**WHAT YOU SHOULD DO:** After finding the line with "public abstract void AbMethod2\(\);" in the entries below, retype exactly each line from there through the line with "added FORCEAUTHMAILFROM environment", including that final line.

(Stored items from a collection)

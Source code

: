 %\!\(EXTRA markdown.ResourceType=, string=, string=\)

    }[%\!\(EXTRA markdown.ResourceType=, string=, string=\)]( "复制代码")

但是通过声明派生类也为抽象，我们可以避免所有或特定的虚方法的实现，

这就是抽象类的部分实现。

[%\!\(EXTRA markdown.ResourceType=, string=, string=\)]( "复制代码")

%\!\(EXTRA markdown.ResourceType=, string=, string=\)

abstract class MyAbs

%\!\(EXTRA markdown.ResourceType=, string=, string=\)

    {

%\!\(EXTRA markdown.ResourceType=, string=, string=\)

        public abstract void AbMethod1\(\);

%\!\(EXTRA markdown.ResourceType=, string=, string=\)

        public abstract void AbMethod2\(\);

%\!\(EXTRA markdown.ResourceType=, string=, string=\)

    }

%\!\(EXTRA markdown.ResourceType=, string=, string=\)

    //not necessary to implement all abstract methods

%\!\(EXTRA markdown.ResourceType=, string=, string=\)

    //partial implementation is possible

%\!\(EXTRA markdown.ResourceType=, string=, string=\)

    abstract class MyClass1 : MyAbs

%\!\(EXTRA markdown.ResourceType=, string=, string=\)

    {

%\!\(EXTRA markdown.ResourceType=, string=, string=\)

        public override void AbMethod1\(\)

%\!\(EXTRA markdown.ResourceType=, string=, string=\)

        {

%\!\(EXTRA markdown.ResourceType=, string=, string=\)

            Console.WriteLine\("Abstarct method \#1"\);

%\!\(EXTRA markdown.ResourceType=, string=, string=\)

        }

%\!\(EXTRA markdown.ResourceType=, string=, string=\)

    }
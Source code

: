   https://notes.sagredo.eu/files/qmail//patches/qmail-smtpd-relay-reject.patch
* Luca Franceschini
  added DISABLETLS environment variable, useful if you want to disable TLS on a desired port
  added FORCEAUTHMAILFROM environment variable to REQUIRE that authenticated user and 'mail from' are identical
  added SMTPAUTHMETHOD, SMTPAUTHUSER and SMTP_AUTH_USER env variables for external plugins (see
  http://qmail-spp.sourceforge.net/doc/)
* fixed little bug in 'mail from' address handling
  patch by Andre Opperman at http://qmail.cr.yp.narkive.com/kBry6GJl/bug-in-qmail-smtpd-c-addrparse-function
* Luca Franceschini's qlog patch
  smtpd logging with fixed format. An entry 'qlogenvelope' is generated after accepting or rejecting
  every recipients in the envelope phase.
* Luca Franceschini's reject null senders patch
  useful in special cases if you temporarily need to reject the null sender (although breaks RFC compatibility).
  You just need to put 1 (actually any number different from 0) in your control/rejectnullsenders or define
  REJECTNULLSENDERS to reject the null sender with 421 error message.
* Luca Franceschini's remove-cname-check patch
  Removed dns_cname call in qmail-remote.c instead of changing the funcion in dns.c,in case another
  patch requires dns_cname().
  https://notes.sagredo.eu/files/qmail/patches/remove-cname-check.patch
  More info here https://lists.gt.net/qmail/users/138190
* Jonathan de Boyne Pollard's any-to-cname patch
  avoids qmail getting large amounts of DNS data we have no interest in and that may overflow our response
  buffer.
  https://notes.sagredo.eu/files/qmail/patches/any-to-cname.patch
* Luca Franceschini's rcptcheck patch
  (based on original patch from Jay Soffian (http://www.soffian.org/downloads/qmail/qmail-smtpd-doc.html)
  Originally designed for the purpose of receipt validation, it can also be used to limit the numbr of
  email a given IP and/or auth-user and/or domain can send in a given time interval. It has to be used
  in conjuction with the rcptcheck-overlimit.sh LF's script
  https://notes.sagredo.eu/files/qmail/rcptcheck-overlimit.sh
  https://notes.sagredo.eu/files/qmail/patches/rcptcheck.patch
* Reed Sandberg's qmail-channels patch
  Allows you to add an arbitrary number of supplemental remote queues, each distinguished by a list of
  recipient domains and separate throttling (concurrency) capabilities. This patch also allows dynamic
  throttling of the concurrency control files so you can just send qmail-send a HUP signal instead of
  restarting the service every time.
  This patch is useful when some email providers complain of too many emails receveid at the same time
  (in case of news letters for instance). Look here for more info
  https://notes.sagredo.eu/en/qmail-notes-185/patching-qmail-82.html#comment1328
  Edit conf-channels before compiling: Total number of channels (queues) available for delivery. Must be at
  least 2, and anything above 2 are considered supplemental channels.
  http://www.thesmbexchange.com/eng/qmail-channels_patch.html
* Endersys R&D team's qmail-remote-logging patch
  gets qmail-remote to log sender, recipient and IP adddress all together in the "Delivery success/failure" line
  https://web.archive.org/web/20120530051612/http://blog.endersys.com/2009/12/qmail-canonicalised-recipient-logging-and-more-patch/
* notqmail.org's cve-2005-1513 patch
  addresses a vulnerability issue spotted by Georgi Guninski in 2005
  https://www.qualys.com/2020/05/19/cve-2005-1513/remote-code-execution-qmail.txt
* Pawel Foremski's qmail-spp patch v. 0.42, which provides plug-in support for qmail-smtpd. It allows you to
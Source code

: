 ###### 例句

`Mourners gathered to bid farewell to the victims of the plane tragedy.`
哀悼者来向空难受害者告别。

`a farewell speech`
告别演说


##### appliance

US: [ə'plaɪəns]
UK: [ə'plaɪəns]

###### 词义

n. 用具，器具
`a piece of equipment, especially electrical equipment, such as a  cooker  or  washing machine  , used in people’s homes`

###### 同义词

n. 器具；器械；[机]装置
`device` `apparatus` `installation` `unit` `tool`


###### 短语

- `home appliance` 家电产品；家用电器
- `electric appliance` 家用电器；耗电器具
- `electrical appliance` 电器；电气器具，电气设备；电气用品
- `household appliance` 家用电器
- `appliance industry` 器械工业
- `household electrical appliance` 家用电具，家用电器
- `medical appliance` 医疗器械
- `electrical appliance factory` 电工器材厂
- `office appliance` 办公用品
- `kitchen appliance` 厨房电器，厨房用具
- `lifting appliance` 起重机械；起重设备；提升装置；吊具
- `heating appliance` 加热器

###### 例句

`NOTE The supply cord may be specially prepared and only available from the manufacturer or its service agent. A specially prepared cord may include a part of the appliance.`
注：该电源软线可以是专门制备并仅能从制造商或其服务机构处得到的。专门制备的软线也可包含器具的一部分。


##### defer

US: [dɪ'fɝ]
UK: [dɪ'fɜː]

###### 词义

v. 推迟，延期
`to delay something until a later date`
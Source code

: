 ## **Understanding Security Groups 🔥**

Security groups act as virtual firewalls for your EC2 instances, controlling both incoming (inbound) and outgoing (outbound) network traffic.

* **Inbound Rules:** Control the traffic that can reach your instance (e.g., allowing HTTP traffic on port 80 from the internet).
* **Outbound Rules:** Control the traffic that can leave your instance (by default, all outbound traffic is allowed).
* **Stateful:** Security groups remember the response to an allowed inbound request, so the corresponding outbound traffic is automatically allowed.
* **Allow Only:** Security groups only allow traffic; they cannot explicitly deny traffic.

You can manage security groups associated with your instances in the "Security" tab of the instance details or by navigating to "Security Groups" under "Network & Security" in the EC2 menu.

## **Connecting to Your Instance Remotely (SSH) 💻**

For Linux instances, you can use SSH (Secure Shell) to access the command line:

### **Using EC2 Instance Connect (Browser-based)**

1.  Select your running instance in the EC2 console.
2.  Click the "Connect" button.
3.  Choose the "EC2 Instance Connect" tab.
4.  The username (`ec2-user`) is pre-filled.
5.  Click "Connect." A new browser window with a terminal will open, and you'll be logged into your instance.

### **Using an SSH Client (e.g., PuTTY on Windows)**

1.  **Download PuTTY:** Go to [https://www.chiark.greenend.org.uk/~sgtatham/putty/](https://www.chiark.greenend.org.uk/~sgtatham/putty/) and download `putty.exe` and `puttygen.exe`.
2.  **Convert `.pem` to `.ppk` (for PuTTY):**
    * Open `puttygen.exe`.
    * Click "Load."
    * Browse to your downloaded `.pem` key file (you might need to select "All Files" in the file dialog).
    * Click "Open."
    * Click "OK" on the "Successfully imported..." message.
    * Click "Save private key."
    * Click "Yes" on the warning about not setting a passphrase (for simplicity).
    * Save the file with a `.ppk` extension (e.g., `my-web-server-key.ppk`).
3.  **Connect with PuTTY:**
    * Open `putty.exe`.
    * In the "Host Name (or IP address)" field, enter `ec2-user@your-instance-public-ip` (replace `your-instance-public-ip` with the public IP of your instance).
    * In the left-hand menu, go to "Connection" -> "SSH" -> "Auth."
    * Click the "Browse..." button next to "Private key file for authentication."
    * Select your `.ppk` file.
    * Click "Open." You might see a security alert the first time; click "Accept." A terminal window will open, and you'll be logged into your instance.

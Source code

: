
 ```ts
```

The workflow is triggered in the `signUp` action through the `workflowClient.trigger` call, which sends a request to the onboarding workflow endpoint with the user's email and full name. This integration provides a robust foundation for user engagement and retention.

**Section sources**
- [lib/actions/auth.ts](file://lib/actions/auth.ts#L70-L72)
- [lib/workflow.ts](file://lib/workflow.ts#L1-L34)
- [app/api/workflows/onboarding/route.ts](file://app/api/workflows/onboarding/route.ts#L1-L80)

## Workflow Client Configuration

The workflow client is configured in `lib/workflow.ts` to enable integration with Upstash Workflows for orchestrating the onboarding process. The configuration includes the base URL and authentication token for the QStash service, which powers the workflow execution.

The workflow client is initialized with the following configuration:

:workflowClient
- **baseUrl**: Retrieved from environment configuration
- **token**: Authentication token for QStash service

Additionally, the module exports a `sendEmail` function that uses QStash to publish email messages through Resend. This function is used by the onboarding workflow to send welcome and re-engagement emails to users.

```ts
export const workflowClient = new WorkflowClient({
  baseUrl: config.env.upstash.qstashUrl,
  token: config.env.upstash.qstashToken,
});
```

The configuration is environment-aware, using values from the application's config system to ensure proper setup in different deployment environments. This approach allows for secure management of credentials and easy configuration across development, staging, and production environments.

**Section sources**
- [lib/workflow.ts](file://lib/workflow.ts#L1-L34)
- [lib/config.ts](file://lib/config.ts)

**RESPONSE AREA:**
        public abstract void AbMethod2\(\);

%\!\(EXTRA markdown.ResourceType=, string=, string=\)

    }

%\!\(EXTRA markdown.ResourceType=, string=, string=\)

    //not necessary to implement all abstract methods

%\!\(EXTRA markdown.ResourceType=, string=, string=\)

    //partial implementation is possible

%\!\(EXTRA markdown.ResourceType=, string=, string=\)

    abstract class MyClass1 : MyAbs

%\!\(EXTRA markdown.ResourceType=, string=, string=\)

    {

%\!\(EXTRA markdown.ResourceType=, string=, string=\)

        public override void AbMethod1\(\)

%\!\(EXTRA markdown.ResourceType=, string=, string=\)

        {

%\!\(EXTRA markdown.ResourceType=, string=, string=\)

            Console.WriteLine\("Abstarct method \#1"\);

%\!\(EXTRA markdown.ResourceType=, string=, string=\)

        }

%\!\(EXTRA markdown.ResourceType=, string=, string=\)

    }
Source code

:   https://notes.sagredo.eu/files/qmail//patches/qmail-smtpd-relay-reject.patch
* Luca Franceschini
  added DISABLETLS environment variable, useful if you want to disable TLS on a desired port
  added FORCEAUTHMAILFROM environment variable to REQUIRE that authenticated user and 'mail from' are identical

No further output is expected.